Please write out only the lines from the line with "siguiendo las directrices" to the line with "ceux qui t'envient.", inclusive, exactly as they stand below, without the pictures.

* [DATA FOR THIS TASK]
╔══

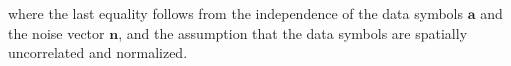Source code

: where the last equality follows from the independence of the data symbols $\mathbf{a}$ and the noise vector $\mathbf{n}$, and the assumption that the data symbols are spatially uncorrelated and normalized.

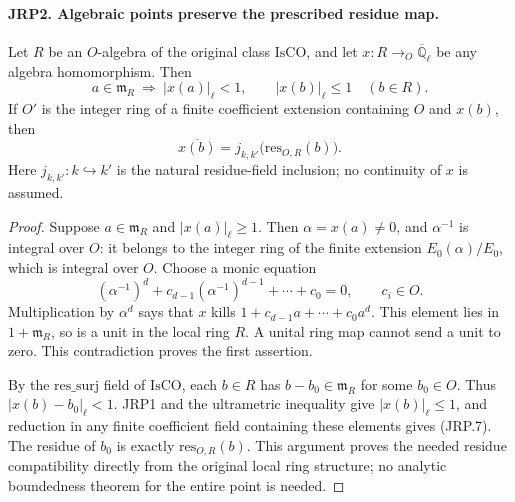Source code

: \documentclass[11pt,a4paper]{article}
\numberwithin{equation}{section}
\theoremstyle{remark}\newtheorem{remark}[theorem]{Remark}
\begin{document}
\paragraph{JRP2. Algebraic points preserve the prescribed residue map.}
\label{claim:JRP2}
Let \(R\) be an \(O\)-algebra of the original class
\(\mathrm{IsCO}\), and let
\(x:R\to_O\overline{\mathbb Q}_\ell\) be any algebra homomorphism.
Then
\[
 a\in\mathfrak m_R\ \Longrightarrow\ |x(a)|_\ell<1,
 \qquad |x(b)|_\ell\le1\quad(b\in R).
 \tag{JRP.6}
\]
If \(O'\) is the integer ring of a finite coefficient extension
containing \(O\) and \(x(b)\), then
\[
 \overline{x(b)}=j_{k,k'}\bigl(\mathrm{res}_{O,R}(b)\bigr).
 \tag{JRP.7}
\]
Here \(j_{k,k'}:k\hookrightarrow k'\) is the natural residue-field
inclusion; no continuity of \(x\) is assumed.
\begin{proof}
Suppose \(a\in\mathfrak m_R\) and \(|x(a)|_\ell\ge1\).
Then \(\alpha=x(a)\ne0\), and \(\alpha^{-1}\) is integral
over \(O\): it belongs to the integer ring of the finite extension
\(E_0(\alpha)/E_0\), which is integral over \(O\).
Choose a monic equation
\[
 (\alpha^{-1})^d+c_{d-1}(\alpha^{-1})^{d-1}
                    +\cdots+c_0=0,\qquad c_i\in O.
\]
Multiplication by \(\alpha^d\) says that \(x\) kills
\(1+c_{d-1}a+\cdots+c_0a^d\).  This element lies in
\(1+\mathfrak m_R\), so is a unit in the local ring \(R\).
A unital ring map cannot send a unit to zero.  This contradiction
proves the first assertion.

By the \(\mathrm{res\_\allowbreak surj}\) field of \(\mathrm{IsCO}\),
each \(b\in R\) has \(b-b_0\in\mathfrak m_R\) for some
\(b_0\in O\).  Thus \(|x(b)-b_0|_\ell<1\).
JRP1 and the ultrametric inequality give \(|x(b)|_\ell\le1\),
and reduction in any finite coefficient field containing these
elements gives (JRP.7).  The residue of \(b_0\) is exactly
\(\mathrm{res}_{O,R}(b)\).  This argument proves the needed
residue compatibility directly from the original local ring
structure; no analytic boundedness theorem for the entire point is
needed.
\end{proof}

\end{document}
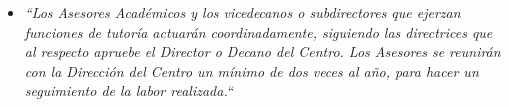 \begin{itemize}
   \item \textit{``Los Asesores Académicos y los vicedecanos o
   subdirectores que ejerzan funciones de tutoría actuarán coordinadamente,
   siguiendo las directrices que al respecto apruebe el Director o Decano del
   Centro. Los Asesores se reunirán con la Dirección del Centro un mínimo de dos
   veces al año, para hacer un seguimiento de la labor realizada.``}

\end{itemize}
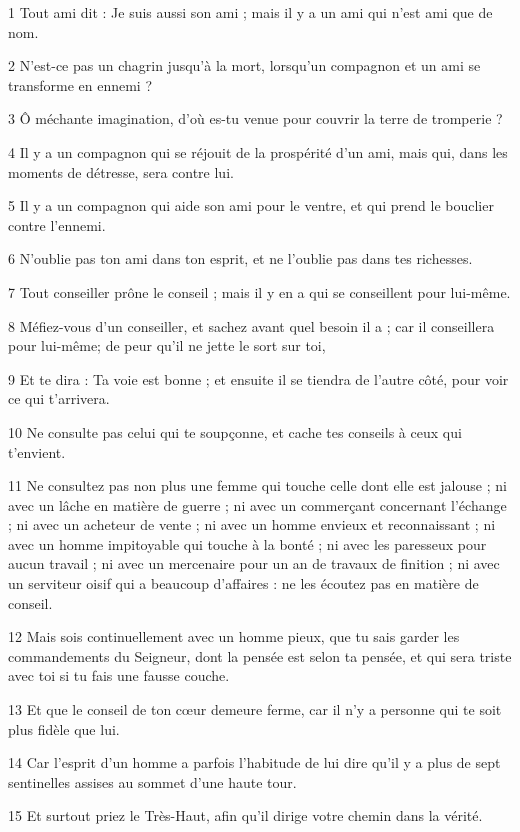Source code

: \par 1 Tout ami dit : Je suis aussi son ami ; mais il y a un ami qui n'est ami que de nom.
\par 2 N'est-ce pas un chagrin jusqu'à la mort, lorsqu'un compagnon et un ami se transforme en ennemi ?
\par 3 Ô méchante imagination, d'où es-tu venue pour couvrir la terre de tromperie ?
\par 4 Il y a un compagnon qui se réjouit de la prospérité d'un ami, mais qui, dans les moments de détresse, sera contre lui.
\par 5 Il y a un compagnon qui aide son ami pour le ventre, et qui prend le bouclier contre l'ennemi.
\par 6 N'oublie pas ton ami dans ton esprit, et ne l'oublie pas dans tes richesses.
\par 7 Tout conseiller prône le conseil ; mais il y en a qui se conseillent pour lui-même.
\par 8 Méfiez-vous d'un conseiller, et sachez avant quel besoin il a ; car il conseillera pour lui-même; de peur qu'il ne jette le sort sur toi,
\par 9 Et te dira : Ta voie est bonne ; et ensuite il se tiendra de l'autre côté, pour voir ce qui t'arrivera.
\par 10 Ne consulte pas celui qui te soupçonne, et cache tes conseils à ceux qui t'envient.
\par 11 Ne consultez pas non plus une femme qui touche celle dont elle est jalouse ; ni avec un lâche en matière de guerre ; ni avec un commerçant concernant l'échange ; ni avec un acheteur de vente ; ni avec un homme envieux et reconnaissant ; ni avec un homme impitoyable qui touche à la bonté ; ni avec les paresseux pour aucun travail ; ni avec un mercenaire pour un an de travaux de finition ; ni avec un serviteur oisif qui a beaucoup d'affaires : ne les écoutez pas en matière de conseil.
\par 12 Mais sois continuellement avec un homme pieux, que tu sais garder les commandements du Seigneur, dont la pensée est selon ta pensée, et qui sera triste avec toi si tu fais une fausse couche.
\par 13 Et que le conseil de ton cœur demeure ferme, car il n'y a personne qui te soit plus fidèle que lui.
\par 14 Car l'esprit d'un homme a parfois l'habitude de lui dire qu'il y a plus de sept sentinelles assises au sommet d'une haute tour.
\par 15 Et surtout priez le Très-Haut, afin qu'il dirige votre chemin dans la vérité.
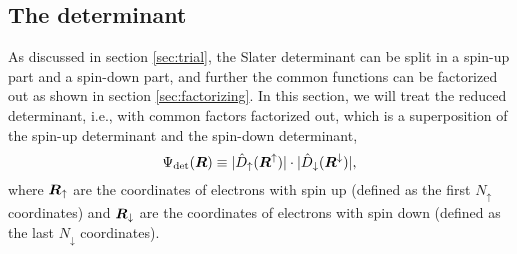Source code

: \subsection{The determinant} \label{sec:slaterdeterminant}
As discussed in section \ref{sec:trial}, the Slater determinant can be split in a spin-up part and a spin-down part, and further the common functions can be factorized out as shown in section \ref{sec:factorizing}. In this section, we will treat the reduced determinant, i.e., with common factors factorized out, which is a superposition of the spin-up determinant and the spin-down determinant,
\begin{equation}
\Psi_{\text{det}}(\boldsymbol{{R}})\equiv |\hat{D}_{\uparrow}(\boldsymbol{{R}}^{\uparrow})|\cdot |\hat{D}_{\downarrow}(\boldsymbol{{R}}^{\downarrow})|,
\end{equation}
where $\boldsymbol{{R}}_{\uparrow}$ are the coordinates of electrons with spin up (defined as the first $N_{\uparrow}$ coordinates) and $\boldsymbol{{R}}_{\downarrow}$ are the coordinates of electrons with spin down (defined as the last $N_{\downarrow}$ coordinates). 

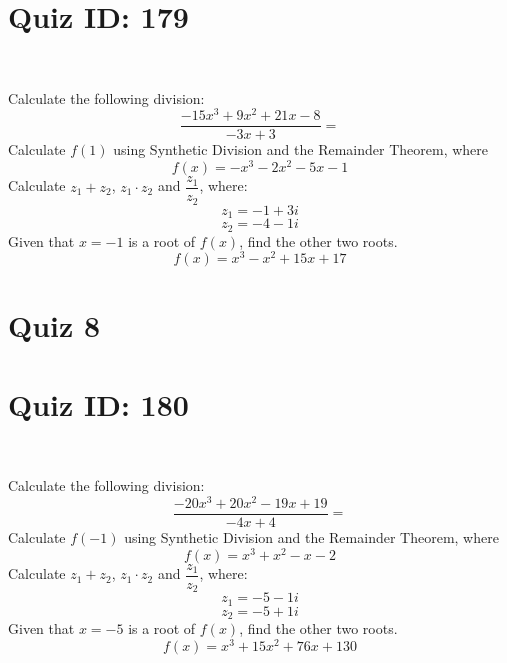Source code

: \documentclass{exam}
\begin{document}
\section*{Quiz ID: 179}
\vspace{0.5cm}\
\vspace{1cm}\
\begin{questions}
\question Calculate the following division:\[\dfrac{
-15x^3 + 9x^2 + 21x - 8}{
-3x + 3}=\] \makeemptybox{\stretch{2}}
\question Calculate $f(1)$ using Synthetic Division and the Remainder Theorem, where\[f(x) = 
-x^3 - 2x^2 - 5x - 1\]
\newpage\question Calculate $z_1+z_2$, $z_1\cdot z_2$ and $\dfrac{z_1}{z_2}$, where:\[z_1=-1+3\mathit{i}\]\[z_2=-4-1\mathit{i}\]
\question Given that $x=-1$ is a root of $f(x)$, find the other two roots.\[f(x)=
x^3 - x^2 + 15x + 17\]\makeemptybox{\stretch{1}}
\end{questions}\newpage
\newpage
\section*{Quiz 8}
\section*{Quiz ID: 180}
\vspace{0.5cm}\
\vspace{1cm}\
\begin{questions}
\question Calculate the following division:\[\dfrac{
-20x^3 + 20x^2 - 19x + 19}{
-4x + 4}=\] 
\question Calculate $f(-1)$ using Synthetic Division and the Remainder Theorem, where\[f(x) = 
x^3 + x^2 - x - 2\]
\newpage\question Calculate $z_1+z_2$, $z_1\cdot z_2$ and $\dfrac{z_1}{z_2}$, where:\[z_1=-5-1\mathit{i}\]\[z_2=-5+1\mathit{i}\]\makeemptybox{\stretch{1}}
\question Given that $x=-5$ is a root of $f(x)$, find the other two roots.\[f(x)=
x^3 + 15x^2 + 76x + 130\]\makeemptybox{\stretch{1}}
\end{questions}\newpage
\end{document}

╚══

* [RESPONSE FOR THIS EXERCISE]
   siguiendo las directrices que al respecto apruebe el Director o Decano del
   Centro. Los Asesores se reunirán con la Dirección del Centro un mínimo de dos
   veces al año, para hacer un seguimiento de la labor realizada.``}

\end{itemize}
Source code

: \par 1 Tout ami dit : Je suis aussi son ami ; mais il y a un ami qui n'est ami que de nom.
\par 2 N'est-ce pas un chagrin jusqu'à la mort, lorsqu'un compagnon et un ami se transforme en ennemi ?
\par 3 Ô méchante imagination, d'où es-tu venue pour couvrir la terre de tromperie ?
\par 4 Il y a un compagnon qui se réjouit de la prospérité d'un ami, mais qui, dans les moments de détresse, sera contre lui.
\par 5 Il y a un compagnon qui aide son ami pour le ventre, et qui prend le bouclier contre l'ennemi.
\par 6 N'oublie pas ton ami dans ton esprit, et ne l'oublie pas dans tes richesses.
\par 7 Tout conseiller prône le conseil ; mais il y en a qui se conseillent pour lui-même.
\par 8 Méfiez-vous d'un conseiller, et sachez avant quel besoin il a ; car il conseillera pour lui-même; de peur qu'il ne jette le sort sur toi,
\par 9 Et te dira : Ta voie est bonne ; et ensuite il se tiendra de l'autre côté, pour voir ce qui t'arrivera.
\par 10 Ne consulte pas celui qui te soupçonne, et cache tes conseils à ceux qui t'envient.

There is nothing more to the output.